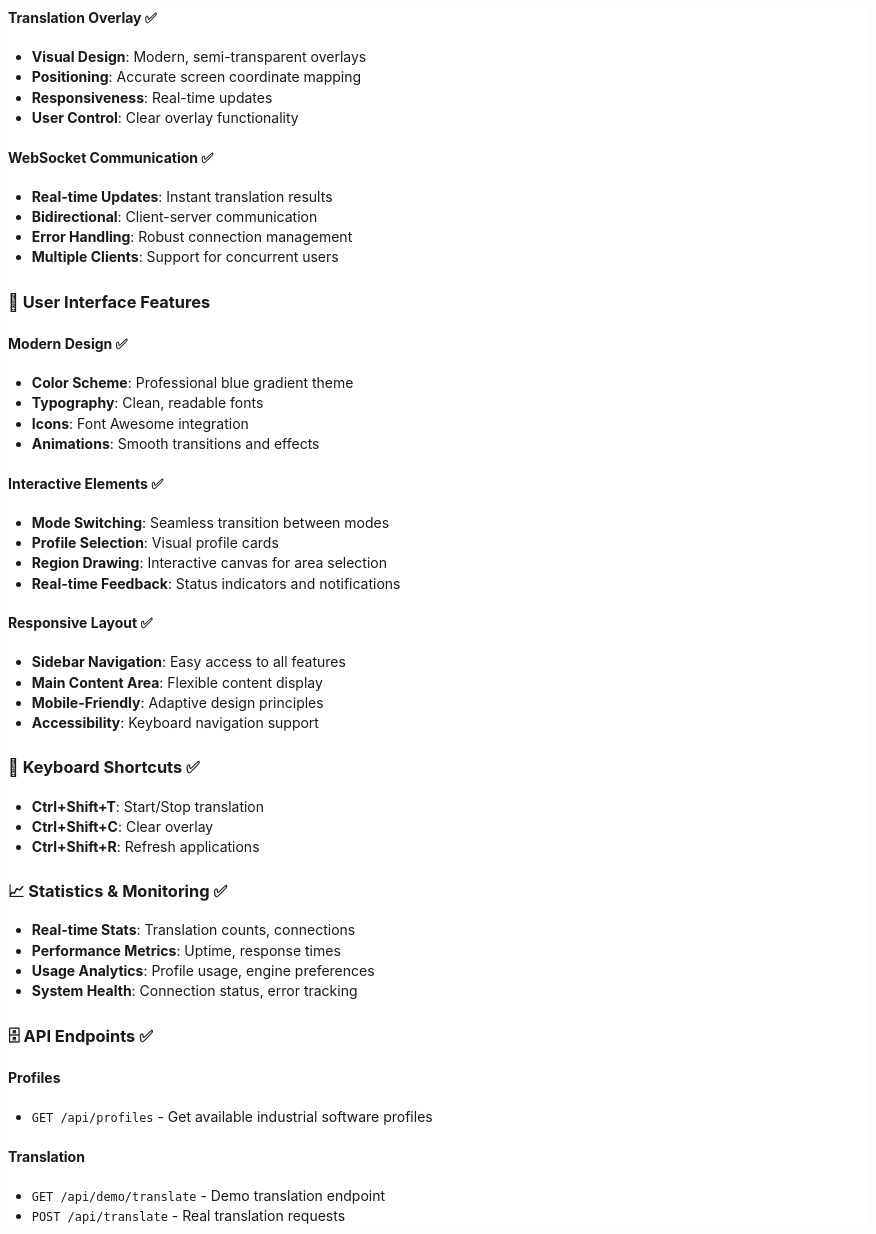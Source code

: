 #### **Translation Overlay** ✅
- **Visual Design**: Modern, semi-transparent overlays
- **Positioning**: Accurate screen coordinate mapping
- **Responsiveness**: Real-time updates
- **User Control**: Clear overlay functionality

#### **WebSocket Communication** ✅
- **Real-time Updates**: Instant translation results
- **Bidirectional**: Client-server communication
- **Error Handling**: Robust connection management
- **Multiple Clients**: Support for concurrent users

### 🎨 **User Interface Features**

#### **Modern Design** ✅
- **Color Scheme**: Professional blue gradient theme
- **Typography**: Clean, readable fonts
- **Icons**: Font Awesome integration
- **Animations**: Smooth transitions and effects

#### **Interactive Elements** ✅
- **Mode Switching**: Seamless transition between modes
- **Profile Selection**: Visual profile cards
- **Region Drawing**: Interactive canvas for area selection
- **Real-time Feedback**: Status indicators and notifications

#### **Responsive Layout** ✅
- **Sidebar Navigation**: Easy access to all features
- **Main Content Area**: Flexible content display
- **Mobile-Friendly**: Adaptive design principles
- **Accessibility**: Keyboard navigation support

### 🔑 **Keyboard Shortcuts** ✅
- **Ctrl+Shift+T**: Start/Stop translation
- **Ctrl+Shift+C**: Clear overlay
- **Ctrl+Shift+R**: Refresh applications

### 📈 **Statistics & Monitoring** ✅
- **Real-time Stats**: Translation counts, connections
- **Performance Metrics**: Uptime, response times
- **Usage Analytics**: Profile usage, engine preferences
- **System Health**: Connection status, error tracking

### 🗄️ **API Endpoints** ✅

#### **Profiles**
- `GET /api/profiles` - Get available industrial software profiles

#### **Translation**
- `GET /api/demo/translate` - Demo translation endpoint
- `POST /api/translate` - Real translation requests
##############################
• **PROBLEM DESCRIPTION**: Each line in the listing above from the one containing "- **Accessibility**: Keyboard" through the one containing "### 📈 **Statistics & Monitoring** ✅" should be repeated exactly, and no other line.

• **SOLUTION TO THIS PROBLEM**:
- **Accessibility**: Keyboard navigation support

### 🔑 **Keyboard Shortcuts** ✅
- **Ctrl+Shift+T**: Start/Stop translation
- **Ctrl+Shift+C**: Clear overlay
- **Ctrl+Shift+R**: Refresh applications

### 📈 **Statistics & Monitoring** ✅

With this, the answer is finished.